Huntington and Tuckerman Ravines have LOW avalanche danger. Natural and human-triggered avalanches are unlikely in all forecast areas. Watch for unstable snow on isolated terrain features. The Little Headwall is mostly open water or frozen waterfall ice.
Due to the open waterfall hole and 20’ crown line, the Tuckerman Ravine Trail is closed in the Ravine between Lunch Rocks and the Alpine Garden Trail. Please use the Winter Lion Head Route if going to the summit from Pinkham. Other routes to the summit from the east side are significant mountaineering challenges.

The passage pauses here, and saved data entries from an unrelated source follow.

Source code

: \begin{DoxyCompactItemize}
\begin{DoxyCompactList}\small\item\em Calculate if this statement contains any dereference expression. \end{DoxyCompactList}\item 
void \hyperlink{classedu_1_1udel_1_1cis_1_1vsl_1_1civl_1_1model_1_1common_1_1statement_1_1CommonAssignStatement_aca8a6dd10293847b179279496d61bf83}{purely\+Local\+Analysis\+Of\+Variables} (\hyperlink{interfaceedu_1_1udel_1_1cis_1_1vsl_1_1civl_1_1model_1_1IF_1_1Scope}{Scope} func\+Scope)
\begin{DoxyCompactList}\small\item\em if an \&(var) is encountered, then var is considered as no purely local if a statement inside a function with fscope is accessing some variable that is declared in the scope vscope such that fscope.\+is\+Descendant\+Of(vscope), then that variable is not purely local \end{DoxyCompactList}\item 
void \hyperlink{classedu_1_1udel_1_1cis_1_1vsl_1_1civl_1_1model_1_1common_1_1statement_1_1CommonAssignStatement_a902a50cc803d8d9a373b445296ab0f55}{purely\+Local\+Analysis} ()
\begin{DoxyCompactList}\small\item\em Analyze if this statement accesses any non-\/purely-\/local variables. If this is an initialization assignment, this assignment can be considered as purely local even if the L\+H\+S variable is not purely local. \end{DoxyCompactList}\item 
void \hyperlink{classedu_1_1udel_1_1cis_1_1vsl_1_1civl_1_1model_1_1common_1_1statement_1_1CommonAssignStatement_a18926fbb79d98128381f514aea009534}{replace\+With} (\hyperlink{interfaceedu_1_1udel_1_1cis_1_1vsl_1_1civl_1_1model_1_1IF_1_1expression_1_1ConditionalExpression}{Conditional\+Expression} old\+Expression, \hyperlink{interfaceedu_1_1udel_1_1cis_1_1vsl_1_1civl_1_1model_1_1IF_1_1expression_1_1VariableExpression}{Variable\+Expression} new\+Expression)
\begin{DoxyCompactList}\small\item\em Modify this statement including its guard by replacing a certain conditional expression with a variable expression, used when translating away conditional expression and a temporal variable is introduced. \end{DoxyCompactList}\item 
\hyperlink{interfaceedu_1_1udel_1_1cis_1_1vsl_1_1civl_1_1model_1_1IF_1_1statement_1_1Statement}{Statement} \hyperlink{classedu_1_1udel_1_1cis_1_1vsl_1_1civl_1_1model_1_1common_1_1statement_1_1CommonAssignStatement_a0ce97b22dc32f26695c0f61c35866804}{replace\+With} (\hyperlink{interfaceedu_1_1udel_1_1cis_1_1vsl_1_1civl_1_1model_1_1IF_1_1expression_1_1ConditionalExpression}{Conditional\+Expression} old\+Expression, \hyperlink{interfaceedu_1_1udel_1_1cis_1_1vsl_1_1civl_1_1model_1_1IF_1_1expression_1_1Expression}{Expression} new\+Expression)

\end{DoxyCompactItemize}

AVALANCHE PROBLEM: Isolated pockets of wind slab exist in our terrain, though much of the snow surface is very hard and refrozen following the warm-up that occurred late last week. This very hard, icy snow will likely be your primary travel concern today for its potential to allow a long sliding fall. If you did trigger a small wind slab avalanche, it could easily knock you off your feet and cause such a fall. Realize that even those who are highly skilled in steep snow climbing with crampons and ice axe would have little chance of effectively self-arresting to stop this kind of slide. Additionally, melt out of rocks, trees, stream beds, and other hazards in the fall line of steep terrain make a traumatic outcome of a long sliding fall likely.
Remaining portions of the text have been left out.